> **Source data**:
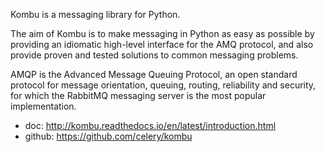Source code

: Kombu is a messaging library for Python.

The aim of Kombu is to make messaging in Python as easy as possible by providing an idiomatic high-level interface for the AMQ protocol, and also provide proven and tested solutions to common messaging problems.

AMQP is the Advanced Message Queuing Protocol, an open standard protocol for message orientation, queuing, routing, reliability and security, for which the RabbitMQ messaging server is the most popular implementation.

- doc: http://kombu.readthedocs.io/en/latest/introduction.html
- github: https://github.com/celery/kombu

> **What you should do**:
Repeat the material verbatim. Do not carry over any picture.

> **Result of this exercise**:
Source code

: Kombu is a messaging library for Python.

The aim of Kombu is to make messaging in Python as easy as possible by providing an idiomatic high-level interface for the AMQ protocol, and also provide proven and tested solutions to common messaging problems.

AMQP is the Advanced Message Queuing Protocol, an open standard protocol for message orientation, queuing, routing, reliability and security, for which the RabbitMQ messaging server is the most popular implementation.

- doc: http://kombu.readthedocs.io/en/latest/introduction.html
- github: https://github.com/celery/kombu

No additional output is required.